### Brief
Write the records out again exactly, but without pictures.

### Rendered images with source text
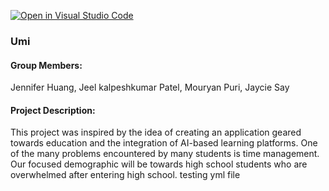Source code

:[![Open in Visual Studio Code](https://classroom.github.com/assets/open-in-vscode-2e0aaae1b6195c2367325f4f02e2d04e9abb55f0b24a779b69b11b9e10269abc.svg)](https://classroom.github.com/online_ide?assignment_repo_id=16403948&assignment_repo_type=AssignmentRepo)

### Umi

#### Group Members:
Jennifer Huang, Jeel kalpeshkumar Patel, Mouryan Puri, Jaycie Say

#### Project Description:
This  project was inspired by the idea of creating an application geared towards education and the integration of AI-based learning platforms. One of the many problems encountered by many students is time management. Our focused demographic will be towards high school students who are overwhelmed after entering high school. 
testing yml file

### Solution to the problem
Source code

:[![Open in Visual Studio Code](https://classroom.github.com/assets/open-in-vscode-2e0aaae1b6195c2367325f4f02e2d04e9abb55f0b24a779b69b11b9e10269abc.svg)](https://classroom.github.com/online_ide?assignment_repo_id=16403948&assignment_repo_type=AssignmentRepo)

### Umi

#### Group Members:
Jennifer Huang, Jeel kalpeshkumar Patel, Mouryan Puri, Jaycie Say

#### Project Description:
This  project was inspired by the idea of creating an application geared towards education and the integration of AI-based learning platforms. One of the many problems encountered by many students is time management. Our focused demographic will be towards high school students who are overwhelmed after entering high school. 
testing yml file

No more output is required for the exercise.